Professor Fang, China's most outspoken dissident, divides his time between probing the origins of the universe and attacking the injustices of Communist Party rule.
Known as ``China's Andrei Sakharov,'' the unpretentious scientist with a cherubic smile has often enraged Chinese leader Deng Xiaoping with his bold calls for democracy.
``We must resolutely impose sanctions on Fang Lizhi,'' Mr. Deng stormed at a meeting of party leaders in 1986. Fang is ``so arrogant,'' said Deng, that he seeks ``to remold the Communist Party.''
But Fang and his wife, physicist Li Shuxian, are undaunted by persecution. Compelled by a lifelong quest for scientific truth, the couple has fought for the intellectual freedom and human rights denied by China's totalitarian regime.
``What else can I do? I must speak out,'' Fang said during a recent interview. ``I have a responsibility.''
During a decade of reform, Fang's struggle for democracy has gained force as China has disavowed Maoist dogma and xenophobia and has reopened its doors to foreign ideas and technology. But Chinese still lack basic freedoms, and without them, Fang warns, the nation's modernization drive will fail.

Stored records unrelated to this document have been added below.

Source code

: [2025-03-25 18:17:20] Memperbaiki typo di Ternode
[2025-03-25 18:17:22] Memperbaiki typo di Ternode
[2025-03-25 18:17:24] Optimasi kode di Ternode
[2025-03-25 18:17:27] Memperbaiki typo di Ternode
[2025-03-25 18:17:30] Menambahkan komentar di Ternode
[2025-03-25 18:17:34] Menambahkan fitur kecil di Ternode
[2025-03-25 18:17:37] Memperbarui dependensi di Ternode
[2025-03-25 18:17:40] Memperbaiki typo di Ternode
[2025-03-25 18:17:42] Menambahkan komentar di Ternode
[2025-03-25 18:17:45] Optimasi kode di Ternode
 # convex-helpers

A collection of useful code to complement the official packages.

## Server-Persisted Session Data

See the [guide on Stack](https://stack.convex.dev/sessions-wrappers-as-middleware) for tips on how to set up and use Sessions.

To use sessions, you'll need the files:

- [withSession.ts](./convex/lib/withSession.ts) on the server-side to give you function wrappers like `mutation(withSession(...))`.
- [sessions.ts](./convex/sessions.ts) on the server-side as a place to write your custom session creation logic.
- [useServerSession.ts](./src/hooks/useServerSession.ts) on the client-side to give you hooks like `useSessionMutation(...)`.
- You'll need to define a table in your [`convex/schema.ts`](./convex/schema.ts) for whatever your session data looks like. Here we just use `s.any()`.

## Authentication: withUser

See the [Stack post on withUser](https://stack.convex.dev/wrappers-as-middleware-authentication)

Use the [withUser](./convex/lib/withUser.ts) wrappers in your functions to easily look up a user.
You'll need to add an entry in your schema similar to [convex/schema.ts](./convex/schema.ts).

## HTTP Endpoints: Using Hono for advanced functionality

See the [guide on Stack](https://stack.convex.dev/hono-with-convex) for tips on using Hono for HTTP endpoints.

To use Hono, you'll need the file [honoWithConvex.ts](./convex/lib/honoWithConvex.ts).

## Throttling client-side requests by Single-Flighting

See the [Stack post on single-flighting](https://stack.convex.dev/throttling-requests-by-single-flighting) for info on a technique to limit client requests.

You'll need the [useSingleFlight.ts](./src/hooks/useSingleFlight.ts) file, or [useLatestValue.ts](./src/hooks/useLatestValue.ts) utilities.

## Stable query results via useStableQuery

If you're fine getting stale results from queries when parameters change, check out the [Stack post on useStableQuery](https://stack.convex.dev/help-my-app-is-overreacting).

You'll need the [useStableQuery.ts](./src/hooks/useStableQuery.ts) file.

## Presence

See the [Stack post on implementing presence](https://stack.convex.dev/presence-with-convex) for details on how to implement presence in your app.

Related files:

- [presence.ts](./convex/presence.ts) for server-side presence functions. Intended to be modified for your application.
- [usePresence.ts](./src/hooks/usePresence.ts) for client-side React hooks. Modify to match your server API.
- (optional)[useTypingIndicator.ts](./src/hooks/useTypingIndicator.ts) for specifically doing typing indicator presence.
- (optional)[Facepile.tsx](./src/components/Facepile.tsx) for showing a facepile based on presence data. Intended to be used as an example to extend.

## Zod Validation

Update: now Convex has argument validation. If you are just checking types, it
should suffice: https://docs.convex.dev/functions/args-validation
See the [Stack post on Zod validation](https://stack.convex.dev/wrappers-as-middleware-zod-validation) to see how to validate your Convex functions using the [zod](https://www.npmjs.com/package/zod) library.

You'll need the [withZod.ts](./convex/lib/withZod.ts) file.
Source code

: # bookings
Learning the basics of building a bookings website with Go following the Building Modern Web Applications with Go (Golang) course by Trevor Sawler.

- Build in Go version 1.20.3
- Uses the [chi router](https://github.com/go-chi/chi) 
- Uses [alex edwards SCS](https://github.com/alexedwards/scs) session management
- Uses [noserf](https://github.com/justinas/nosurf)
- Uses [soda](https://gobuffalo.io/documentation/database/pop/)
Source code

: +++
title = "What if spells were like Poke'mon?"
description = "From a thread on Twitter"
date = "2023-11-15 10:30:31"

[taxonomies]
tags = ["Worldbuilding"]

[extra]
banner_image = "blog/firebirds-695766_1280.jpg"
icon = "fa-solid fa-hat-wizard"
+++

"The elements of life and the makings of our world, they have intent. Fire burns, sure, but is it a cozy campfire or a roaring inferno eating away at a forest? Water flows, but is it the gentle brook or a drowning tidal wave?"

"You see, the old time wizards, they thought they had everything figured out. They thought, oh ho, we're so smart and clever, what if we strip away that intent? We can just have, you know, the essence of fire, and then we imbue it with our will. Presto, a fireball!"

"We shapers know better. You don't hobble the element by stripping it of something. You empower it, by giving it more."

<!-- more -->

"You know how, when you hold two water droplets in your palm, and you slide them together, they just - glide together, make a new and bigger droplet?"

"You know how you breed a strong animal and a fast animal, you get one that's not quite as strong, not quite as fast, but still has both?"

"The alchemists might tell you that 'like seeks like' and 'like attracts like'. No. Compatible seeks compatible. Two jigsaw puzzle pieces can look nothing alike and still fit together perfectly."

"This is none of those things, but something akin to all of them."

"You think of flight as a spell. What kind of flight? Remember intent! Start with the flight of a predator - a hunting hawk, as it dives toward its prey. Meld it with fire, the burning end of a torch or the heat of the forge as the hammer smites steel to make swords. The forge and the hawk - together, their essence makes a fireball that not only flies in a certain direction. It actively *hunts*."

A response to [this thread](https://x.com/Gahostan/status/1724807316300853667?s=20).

Fang says he and millions of Chinese intellectuals, labeled ``brain workers'' by Peking, are treated as pawns of the party. Just as the obedient scholar-officials of imperial China were wedded to the Confucian order, intellectuals today are stifled by the Marxist state, he said.

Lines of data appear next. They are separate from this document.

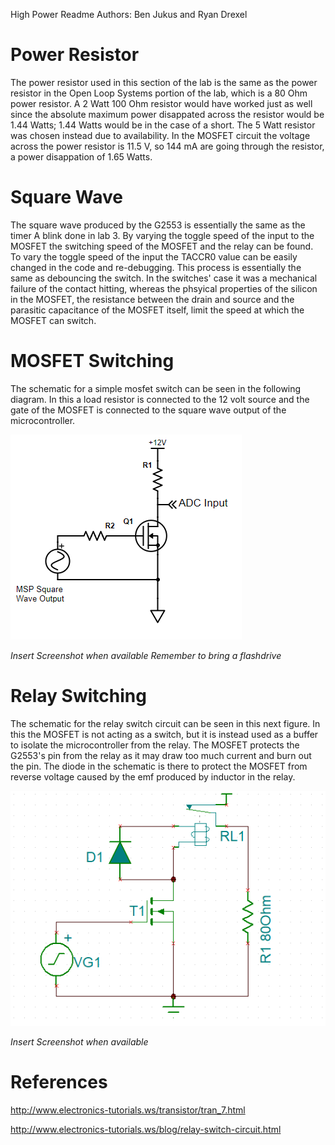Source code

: High Power Readme
Authors: Ben Jukus and Ryan Drexel

# Power Resistor
The power resistor used in this section of the lab is the same as the power resistor in the Open Loop Systems portion of the lab, which is a 80 Ohm power resistor. A 2 Watt 100 Ohm resistor would have worked just as well since the absolute maximum power disappated across the resistor would be 1.44 Watts; 1.44 Watts would be in the case of a short. The 5 Watt resistor was chosen instead due to availability. 
In the MOSFET circuit the voltage across the power resistor is 11.5 V, so 144 mA are going through the resistor, a power disappation of 1.65 Watts. 

# Square Wave
The square wave produced by the G2553 is essentially the same as the timer A blink done in lab 3. By varying the toggle speed of the input to the MOSFET the switching speed of the MOSFET and the relay can be found. To vary the toggle speed of the input the TACCR0 value can be easily changed in the code and re-debugging. 
This process is essentially the same as debouncing the switch. In the switches' case it was a mechanical failure of the contact hitting, whereas the phsyical properties of the silicon in the MOSFET, the resistance between the drain and source and the parasitic capacitance of the MOSFET itself, limit the speed at which the MOSFET can switch. 

# MOSFET Switching
The schematic for a simple mosfet switch can be seen in the following diagram. In this a load resistor is connected to the 12 volt source and the gate of the MOSFET is connected to the square wave output of the microcontroller. 

![MosfetSwitchingSchematic](MosfetSwitchingSchematic.png) 

*Insert Screenshot when available* *Remember to bring a flashdrive*

# Relay Switching 
The schematic for the relay switch circuit can be seen in this next figure. In this the MOSFET is not acting as a switch, but it is instead used as a buffer to isolate the microcontroller from the relay. The MOSFET protects the G2553's pin from the relay as it may draw too much current and burn out the pin. The diode in the schematic is there to protect the MOSFET from reverse voltage caused by the emf produced by inductor in the relay. 

![RelaySwitchSchematic](RelaySwitchSchematic.PNG) 

*Insert Screenshot when available*

# References
http://www.electronics-tutorials.ws/transistor/tran_7.html

http://www.electronics-tutorials.ws/blog/relay-switch-circuit.html



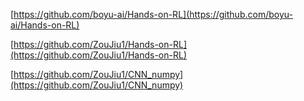 [https://github.com/boyu-ai/Hands-on-RL](https://github.com/boyu-ai/Hands-on-RL)

[https://github.com/ZouJiu1/Hands-on-RL](https://github.com/ZouJiu1/Hands-on-RL)

[https://github.com/ZouJiu1/CNN_numpy](https://github.com/ZouJiu1/CNN_numpy)

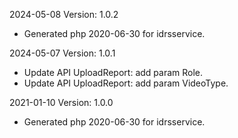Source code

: 2024-05-08 Version: 1.0.2
- Generated php 2020-06-30 for idrsservice.

2024-05-07 Version: 1.0.1
- Update API UploadReport: add param Role.
- Update API UploadReport: add param VideoType.


2021-01-10 Version: 1.0.0
- Generated php 2020-06-30 for idrsservice.

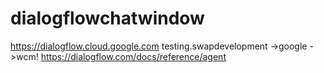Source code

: # dialogflowchatwindow


https://dialogflow.cloud.google.com
testing.swapdevelopment ->google ->wcm!
https://dialogflow.com/docs/reference/agent
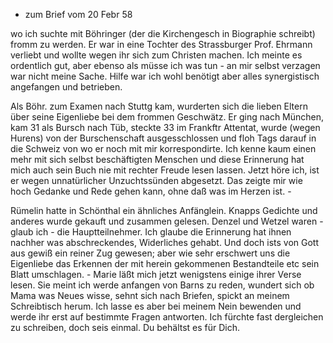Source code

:+ zum Brief vom 20 Febr 58
 <an Ernst>

wo ich suchte mit Böhringer (der die Kirchengesch in Biographie schreibt) fromm zu werden. Er war in eine Tochter des Strassburger Prof. Ehrmann verliebt und wollte wegen ihr sich zum Christen machen. Ich meinte es ordentlich gut, aber ebenso als müsse ich was tun - an mir selbst verzagen war nicht meine Sache. Hilfe war ich wohl benötigt aber alles synergistisch angefangen und betrieben.

Als Böhr. zum Examen nach Stuttg kam, wurderten sich die lieben Eltern über seine Eigenliebe bei dem frommen Geschwätz. Er ging nach München, kam 31 als Bursch nach Tüb, steckte 33 im Frankftr Attentat, wurde (wegen Hurens) von der Burschenschaft ausgesschlossen und floh Tags darauf in die Schweiz von wo er noch mit mir korrespondirte. Ich kenne kaum einen mehr mit sich selbst beschäftigten Menschen und diese Erinnerung hat mich auch sein Buch nie mit rechter Freude lesen lassen. Jetzt höre ich, ist er wegen unnatürlicher Unzuchtssünden abgesetzt. Das zeigte mir wie hoch Gedanke und Rede gehen kann, ohne daß was im Herzen ist. -

Rümelin hatte in Schönthal ein ähnliches Anfänglein. Knapps Gedichte und anderes wurde gekauft und zusammen gelesen. Denzel und Wetzel waren - glaub ich - die Hauptteilnehmer. Ich glaube die Erinnerung hat ihnen nachher was abschreckendes, Widerliches gehabt. Und doch ists von Gott aus gewiß ein reiner Zug gewesen; aber wie sehr erschwert uns die Eigenliebe das Erkennen der mit herein gekommenen Bestandteile etc sein Blatt umschlagen. - Marie läßt mich jetzt wenigstens einige ihrer Verse lesen. Sie meint ich werde anfangen von Barns zu reden, wundert sich ob Mama was Neues wisse, sehnt sich nach Briefen, spickt an meinem Schreibtisch herum. Ich lasse es aber bei meinem Nein bewenden und werde ihr erst auf bestimmte Fragen antworten. Ich fürchte fast dergleichen zu schreiben, doch seis einmal. Du behältst es für Dich.

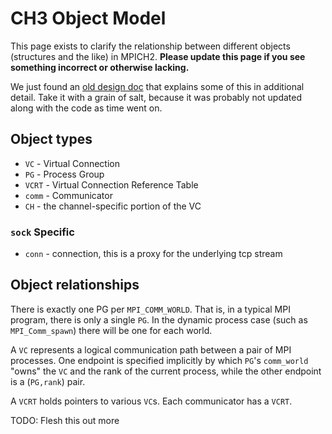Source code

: # CH3 Object Model

This page exists to clarify the relationship between different objects
(structures and the like) in MPICH2. **Please update this page if you
see something incorrect or otherwise lacking.**

We just found an 
[old design doc](Process_Groups_and_Virtual_Connections.md)
that explains some of this in additional detail. Take it with a grain
of salt, because it was probably not updated along with the code as
time went on.

## Object types

  - `VC` - Virtual Connection
  - `PG` - Process Group
  - `VCRT` - Virtual Connection Reference Table
  - `comm` - Communicator
  - `CH` - the channel-specific portion of the VC

### `sock` Specific

  - `conn` - connection, this is a proxy for the underlying tcp stream

## Object relationships

There is exactly one PG per `MPI_COMM_WORLD`. That is, in a typical
MPI program, there is only a single `PG`. In the dynamic process case
(such as `MPI_Comm_spawn`) there will be one for each world.

A `VC` represents a logical communication path between a pair of MPI
processes. One endpoint is specified implicitly by which `PG`'s
`comm_world` "owns" the `VC` and the rank of the current process, while the
other endpoint is a (`PG,rank`) pair.

A `VCRT` holds pointers to various `VC`s. Each communicator has a `VCRT`.

TODO: Flesh this out more
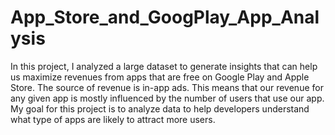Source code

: # App_Store_and_GoogPlay_App_Analysis
In this project, I analyzed a large dataset to generate insights that can help us maximize revenues from apps that are free on Google Play and Apple Store. The source of revenue is in-app ads. This means that our revenue for any given app is mostly influenced by the number of users that use our app.  My goal for this project is to analyze data to help developers understand what type of apps are likely to attract more users.
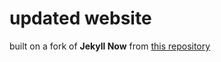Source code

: # updated website

built on a fork of **Jekyll Now** from [this repository](https://github.com/barryclark/jekyll-now)



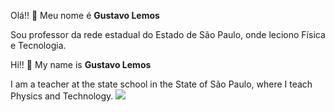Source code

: Olá!! 👋
Meu nome é **Gustavo Lemos**

Sou professor da rede estadual do Estado de São Paulo, onde leciono Física e Tecnologia.

Hi!! 👋
My name is **Gustavo Lemos**

I am a teacher at the state school in the State of São Paulo, where I teach Physics and Technology.
![](https://gifdb.com/images/high/confused-teacher-john-travolta-5w5ai5z3deqou95f.webp)


<!--
**GuProf/GuProf** is a ✨ _special_ ✨ repository because its `README.md` (this file) appears on your GitHub profile.

Here are some ideas to get you started:

- 🔭 I’m currently working on ...
- 🌱 I’m currently learning ...
- 👯 I’m looking to collaborate on ...
- 🤔 I’m looking for help with ...
- 💬 Ask me about ...
- 📫 How to reach me: ...
- 😄 Pronouns: ...
- ⚡ Fun fact: ...
-->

``Since 1949, the Communist Party has used intellectuals as its tool. It has been impossible for an independent class to form,'' Fang said.

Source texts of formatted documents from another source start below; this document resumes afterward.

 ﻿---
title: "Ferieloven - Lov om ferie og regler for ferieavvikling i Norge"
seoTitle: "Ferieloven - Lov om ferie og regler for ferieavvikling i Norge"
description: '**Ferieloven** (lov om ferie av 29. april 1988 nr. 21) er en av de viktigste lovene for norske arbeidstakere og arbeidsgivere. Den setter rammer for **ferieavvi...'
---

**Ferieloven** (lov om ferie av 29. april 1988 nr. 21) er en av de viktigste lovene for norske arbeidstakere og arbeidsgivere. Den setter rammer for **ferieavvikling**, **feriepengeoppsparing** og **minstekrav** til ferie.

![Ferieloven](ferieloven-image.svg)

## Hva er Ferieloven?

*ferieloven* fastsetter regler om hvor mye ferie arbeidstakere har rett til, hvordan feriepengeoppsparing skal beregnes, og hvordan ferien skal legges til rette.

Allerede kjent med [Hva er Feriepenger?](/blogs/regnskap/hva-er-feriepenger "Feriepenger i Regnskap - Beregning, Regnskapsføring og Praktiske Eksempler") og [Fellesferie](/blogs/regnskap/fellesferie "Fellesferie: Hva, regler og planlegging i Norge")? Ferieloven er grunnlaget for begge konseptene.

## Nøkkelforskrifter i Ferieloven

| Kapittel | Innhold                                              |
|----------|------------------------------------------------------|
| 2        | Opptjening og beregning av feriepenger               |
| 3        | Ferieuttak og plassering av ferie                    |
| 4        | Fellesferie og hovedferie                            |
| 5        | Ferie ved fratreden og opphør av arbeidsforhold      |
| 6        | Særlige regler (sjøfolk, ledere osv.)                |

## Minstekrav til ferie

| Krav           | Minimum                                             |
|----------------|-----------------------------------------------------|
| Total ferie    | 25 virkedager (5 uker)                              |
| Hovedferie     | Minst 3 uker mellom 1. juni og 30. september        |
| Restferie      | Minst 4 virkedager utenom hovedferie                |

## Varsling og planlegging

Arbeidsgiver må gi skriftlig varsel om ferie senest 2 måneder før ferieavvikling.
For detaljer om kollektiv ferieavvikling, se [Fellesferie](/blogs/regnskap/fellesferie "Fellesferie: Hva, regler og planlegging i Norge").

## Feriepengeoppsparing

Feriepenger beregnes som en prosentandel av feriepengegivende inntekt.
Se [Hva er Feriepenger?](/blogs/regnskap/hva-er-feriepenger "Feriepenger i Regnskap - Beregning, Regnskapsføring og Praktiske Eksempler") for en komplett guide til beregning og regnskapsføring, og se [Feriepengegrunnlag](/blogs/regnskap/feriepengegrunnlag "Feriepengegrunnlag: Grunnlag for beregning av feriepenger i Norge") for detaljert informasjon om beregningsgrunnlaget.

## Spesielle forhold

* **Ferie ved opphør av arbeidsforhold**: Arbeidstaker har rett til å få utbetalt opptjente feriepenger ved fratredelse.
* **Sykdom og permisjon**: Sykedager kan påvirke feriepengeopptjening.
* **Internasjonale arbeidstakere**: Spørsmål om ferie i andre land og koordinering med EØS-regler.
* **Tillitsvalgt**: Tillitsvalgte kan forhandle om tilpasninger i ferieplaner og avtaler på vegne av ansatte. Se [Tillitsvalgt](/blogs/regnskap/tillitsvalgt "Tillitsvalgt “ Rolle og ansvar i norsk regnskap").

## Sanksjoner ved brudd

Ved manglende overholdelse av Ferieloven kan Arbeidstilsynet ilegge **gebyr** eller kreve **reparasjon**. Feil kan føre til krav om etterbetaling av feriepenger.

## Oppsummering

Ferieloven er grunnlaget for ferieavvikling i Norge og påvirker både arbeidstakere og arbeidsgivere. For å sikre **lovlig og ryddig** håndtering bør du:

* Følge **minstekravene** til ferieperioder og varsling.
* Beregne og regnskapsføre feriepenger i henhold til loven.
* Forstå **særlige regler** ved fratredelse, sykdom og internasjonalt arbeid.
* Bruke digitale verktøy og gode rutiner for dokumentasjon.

Today, Fang and his supporters are like the tiny group of iconoclastic scholars who led China to repudiate Confucianism and embrace Western ideas during the 1919 ``May 4 Movement.'' Under the same rallying cry of science and democracy, Fang is challenging Marxist doctrine and one-party rule.
Fang has pushed his demands for political freedom further than any other intellectual in China's recent history. In 1986, ignoring official warnings, he urged students to criticize the government, assailed socialism as a failure, and called on China to embrace ``science, democracy, creativity, and independence.''
That winter, tens of thousands of students nationwide took to the streets, demanding democracy.
Alarmed by the biggest student protests in a decade, Peking ordered police to quash the unrest. Then, with a style reminiscent of Mao Tse-tung's purges, the party launched a shrill campaign, accusing Fang of inciting the outcry by promoting ``total Westernization'' and ``bourgeois liberalization.''
``I have read Fang Lizhi's speeches,'' Deng told party leaders in December 1986. ``Why should we keep people like him in the party? He should be expelled.'' Fang was stripped of his party membership for the second time, dismissed from his post as a university vice-president and reassigned to the Peking Observatory.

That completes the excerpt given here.